--- TASK DETAILS ---
Write each entry out again exactly, with nothing omitted.

--- SOURCE INFORMATION ---
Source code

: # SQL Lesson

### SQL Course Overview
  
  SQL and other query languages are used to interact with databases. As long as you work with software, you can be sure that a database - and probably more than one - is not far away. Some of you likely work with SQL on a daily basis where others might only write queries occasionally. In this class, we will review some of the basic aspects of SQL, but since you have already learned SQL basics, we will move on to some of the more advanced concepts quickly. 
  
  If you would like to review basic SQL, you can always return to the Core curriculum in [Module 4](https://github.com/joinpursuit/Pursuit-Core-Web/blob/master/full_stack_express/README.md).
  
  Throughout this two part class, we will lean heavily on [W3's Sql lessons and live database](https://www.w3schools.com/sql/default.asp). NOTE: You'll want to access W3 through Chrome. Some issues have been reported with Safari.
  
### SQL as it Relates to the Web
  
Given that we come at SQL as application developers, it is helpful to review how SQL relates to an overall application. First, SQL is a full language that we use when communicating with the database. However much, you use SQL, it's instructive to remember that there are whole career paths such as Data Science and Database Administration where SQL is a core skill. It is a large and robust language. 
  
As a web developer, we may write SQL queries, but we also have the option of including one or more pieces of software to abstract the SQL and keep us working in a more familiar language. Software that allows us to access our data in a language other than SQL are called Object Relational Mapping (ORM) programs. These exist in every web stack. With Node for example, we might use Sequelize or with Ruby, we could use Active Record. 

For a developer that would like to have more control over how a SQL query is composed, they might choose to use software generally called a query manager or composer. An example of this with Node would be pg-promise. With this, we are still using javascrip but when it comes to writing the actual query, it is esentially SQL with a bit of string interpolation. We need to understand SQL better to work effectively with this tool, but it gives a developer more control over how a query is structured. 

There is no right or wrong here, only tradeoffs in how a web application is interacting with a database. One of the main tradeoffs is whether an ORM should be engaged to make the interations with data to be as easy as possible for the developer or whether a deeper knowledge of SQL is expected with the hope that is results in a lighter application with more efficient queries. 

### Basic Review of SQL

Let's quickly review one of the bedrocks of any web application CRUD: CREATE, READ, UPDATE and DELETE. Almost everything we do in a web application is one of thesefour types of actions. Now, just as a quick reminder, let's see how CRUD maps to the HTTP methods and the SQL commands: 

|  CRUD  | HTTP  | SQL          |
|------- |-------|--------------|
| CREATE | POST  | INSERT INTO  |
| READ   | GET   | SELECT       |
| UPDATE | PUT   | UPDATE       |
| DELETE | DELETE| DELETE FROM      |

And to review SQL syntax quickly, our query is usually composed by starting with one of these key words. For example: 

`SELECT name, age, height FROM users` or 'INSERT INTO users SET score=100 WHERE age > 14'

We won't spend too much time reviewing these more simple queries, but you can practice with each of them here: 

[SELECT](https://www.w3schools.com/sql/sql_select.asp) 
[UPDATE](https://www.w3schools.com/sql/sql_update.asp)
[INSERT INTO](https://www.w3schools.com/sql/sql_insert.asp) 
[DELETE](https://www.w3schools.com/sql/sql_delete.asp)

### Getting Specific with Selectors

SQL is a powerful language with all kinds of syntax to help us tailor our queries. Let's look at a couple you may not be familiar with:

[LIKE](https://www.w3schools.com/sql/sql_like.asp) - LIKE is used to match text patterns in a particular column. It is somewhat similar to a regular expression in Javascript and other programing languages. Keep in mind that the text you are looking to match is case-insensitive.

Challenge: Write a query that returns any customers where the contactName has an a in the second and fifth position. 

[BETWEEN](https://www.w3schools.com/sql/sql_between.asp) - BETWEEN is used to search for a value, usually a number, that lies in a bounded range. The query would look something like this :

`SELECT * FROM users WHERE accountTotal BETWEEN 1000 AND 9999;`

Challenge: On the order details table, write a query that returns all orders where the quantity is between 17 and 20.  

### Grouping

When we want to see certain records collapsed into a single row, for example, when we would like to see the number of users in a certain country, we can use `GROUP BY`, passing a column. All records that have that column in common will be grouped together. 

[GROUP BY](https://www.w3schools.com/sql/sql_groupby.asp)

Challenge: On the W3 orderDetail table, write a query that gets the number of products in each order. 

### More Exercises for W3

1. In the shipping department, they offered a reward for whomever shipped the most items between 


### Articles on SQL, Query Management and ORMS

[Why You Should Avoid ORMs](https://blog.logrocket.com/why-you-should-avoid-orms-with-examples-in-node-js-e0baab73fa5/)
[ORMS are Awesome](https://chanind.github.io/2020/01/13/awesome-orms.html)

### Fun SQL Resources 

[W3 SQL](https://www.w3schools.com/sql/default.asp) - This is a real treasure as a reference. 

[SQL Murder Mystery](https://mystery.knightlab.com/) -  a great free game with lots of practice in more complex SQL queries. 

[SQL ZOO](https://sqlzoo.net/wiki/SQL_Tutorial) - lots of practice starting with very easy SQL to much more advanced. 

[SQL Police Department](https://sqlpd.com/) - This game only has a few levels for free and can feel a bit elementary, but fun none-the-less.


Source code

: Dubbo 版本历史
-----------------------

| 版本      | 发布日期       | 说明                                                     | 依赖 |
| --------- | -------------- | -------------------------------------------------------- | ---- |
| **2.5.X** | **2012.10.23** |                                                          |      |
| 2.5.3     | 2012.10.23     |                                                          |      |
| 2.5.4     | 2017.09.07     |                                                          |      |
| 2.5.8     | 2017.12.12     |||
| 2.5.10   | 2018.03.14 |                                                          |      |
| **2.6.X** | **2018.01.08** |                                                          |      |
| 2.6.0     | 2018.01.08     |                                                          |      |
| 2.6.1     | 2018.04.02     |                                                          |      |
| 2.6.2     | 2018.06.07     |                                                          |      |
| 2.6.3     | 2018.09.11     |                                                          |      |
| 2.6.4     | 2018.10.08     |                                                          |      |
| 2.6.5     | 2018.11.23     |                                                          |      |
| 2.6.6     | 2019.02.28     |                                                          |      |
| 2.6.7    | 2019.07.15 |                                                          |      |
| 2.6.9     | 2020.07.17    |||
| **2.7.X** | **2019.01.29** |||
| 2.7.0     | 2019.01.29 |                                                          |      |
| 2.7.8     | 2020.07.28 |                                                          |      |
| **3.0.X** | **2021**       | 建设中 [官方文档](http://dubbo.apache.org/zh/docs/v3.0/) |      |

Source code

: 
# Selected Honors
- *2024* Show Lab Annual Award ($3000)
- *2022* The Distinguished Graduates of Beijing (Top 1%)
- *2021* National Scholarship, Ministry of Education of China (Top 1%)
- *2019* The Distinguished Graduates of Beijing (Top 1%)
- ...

--- SOLUTION TO THIS EXERCISE ---
Source code

: # SQL Lesson

### SQL Course Overview
  
  SQL and other query languages are used to interact with databases. As long as you work with software, you can be sure that a database - and probably more than one - is not far away. Some of you likely work with SQL on a daily basis where others might only write queries occasionally. In this class, we will review some of the basic aspects of SQL, but since you have already learned SQL basics, we will move on to some of the more advanced concepts quickly. 
  
  If you would like to review basic SQL, you can always return to the Core curriculum in [Module 4](https://github.com/joinpursuit/Pursuit-Core-Web/blob/master/full_stack_express/README.md).
  
  Throughout this two part class, we will lean heavily on [W3's Sql lessons and live database](https://www.w3schools.com/sql/default.asp). NOTE: You'll want to access W3 through Chrome. Some issues have been reported with Safari.
  
### SQL as it Relates to the Web
  
Given that we come at SQL as application developers, it is helpful to review how SQL relates to an overall application. First, SQL is a full language that we use when communicating with the database. However much, you use SQL, it's instructive to remember that there are whole career paths such as Data Science and Database Administration where SQL is a core skill. It is a large and robust language. 
  
As a web developer, we may write SQL queries, but we also have the option of including one or more pieces of software to abstract the SQL and keep us working in a more familiar language. Software that allows us to access our data in a language other than SQL are called Object Relational Mapping (ORM) programs. These exist in every web stack. With Node for example, we might use Sequelize or with Ruby, we could use Active Record. 

For a developer that would like to have more control over how a SQL query is composed, they might choose to use software generally called a query manager or composer. An example of this with Node would be pg-promise. With this, we are still using javascrip but when it comes to writing the actual query, it is esentially SQL with a bit of string interpolation. We need to understand SQL better to work effectively with this tool, but it gives a developer more control over how a query is structured. 

There is no right or wrong here, only tradeoffs in how a web application is interacting with a database. One of the main tradeoffs is whether an ORM should be engaged to make the interations with data to be as easy as possible for the developer or whether a deeper knowledge of SQL is expected with the hope that is results in a lighter application with more efficient queries. 

### Basic Review of SQL

Let's quickly review one of the bedrocks of any web application CRUD: CREATE, READ, UPDATE and DELETE. Almost everything we do in a web application is one of thesefour types of actions. Now, just as a quick reminder, let's see how CRUD maps to the HTTP methods and the SQL commands: 

|  CRUD  | HTTP  | SQL          |
|------- |-------|--------------|
| CREATE | POST  | INSERT INTO  |
| READ   | GET   | SELECT       |
| UPDATE | PUT   | UPDATE       |
| DELETE | DELETE| DELETE FROM      |

And to review SQL syntax quickly, our query is usually composed by starting with one of these key words. For example: 

`SELECT name, age, height FROM users` or 'INSERT INTO users SET score=100 WHERE age > 14'

We won't spend too much time reviewing these more simple queries, but you can practice with each of them here: 

[SELECT](https://www.w3schools.com/sql/sql_select.asp) 
[UPDATE](https://www.w3schools.com/sql/sql_update.asp)
[INSERT INTO](https://www.w3schools.com/sql/sql_insert.asp) 
[DELETE](https://www.w3schools.com/sql/sql_delete.asp)

### Getting Specific with Selectors

SQL is a powerful language with all kinds of syntax to help us tailor our queries. Let's look at a couple you may not be familiar with:

[LIKE](https://www.w3schools.com/sql/sql_like.asp) - LIKE is used to match text patterns in a particular column. It is somewhat similar to a regular expression in Javascript and other programing languages. Keep in mind that the text you are looking to match is case-insensitive.

Challenge: Write a query that returns any customers where the contactName has an a in the second and fifth position. 

[BETWEEN](https://www.w3schools.com/sql/sql_between.asp) - BETWEEN is used to search for a value, usually a number, that lies in a bounded range. The query would look something like this :

`SELECT * FROM users WHERE accountTotal BETWEEN 1000 AND 9999;`

Challenge: On the order details table, write a query that returns all orders where the quantity is between 17 and 20.  

### Grouping

When we want to see certain records collapsed into a single row, for example, when we would like to see the number of users in a certain country, we can use `GROUP BY`, passing a column. All records that have that column in common will be grouped together. 

[GROUP BY](https://www.w3schools.com/sql/sql_groupby.asp)

Challenge: On the W3 orderDetail table, write a query that gets the number of products in each order. 

### More Exercises for W3

1. In the shipping department, they offered a reward for whomever shipped the most items between 


### Articles on SQL, Query Management and ORMS

[Why You Should Avoid ORMs](https://blog.logrocket.com/why-you-should-avoid-orms-with-examples-in-node-js-e0baab73fa5/)
[ORMS are Awesome](https://chanind.github.io/2020/01/13/awesome-orms.html)

### Fun SQL Resources 

[W3 SQL](https://www.w3schools.com/sql/default.asp) - This is a real treasure as a reference. 

[SQL Murder Mystery](https://mystery.knightlab.com/) -  a great free game with lots of practice in more complex SQL queries. 

[SQL ZOO](https://sqlzoo.net/wiki/SQL_Tutorial) - lots of practice starting with very easy SQL to much more advanced. 

[SQL Police Department](https://sqlpd.com/) - This game only has a few levels for free and can feel a bit elementary, but fun none-the-less.


Source code

: Dubbo 版本历史
-----------------------

| 版本      | 发布日期       | 说明                                                     | 依赖 |
| --------- | -------------- | -------------------------------------------------------- | ---- |
| **2.5.X** | **2012.10.23** |                                                          |      |
| 2.5.3     | 2012.10.23     |                                                          |      |
| 2.5.4     | 2017.09.07     |                                                          |      |
| 2.5.8     | 2017.12.12     |||
| 2.5.10   | 2018.03.14 |                                                          |      |
| **2.6.X** | **2018.01.08** |                                                          |      |
| 2.6.0     | 2018.01.08     |                                                          |      |
| 2.6.1     | 2018.04.02     |                                                          |      |
| 2.6.2     | 2018.06.07     |                                                          |      |
| 2.6.3     | 2018.09.11     |                                                          |      |
| 2.6.4     | 2018.10.08     |                                                          |      |
| 2.6.5     | 2018.11.23     |                                                          |      |
| 2.6.6     | 2019.02.28     |                                                          |      |
| 2.6.7    | 2019.07.15 |                                                          |      |
| 2.6.9     | 2020.07.17    |||
| **2.7.X** | **2019.01.29** |||
| 2.7.0     | 2019.01.29 |                                                          |      |
| 2.7.8     | 2020.07.28 |                                                          |      |
| **3.0.X** | **2021**       | 建设中 [官方文档](http://dubbo.apache.org/zh/docs/v3.0/) |      |

Source code

: 
# Selected Honors
- *2024* Show Lab Annual Award ($3000)
- *2022* The Distinguished Graduates of Beijing (Top 1%)
- *2021* National Scholarship, Ministry of Education of China (Top 1%)
- *2019* The Distinguished Graduates of Beijing (Top 1%)
- ...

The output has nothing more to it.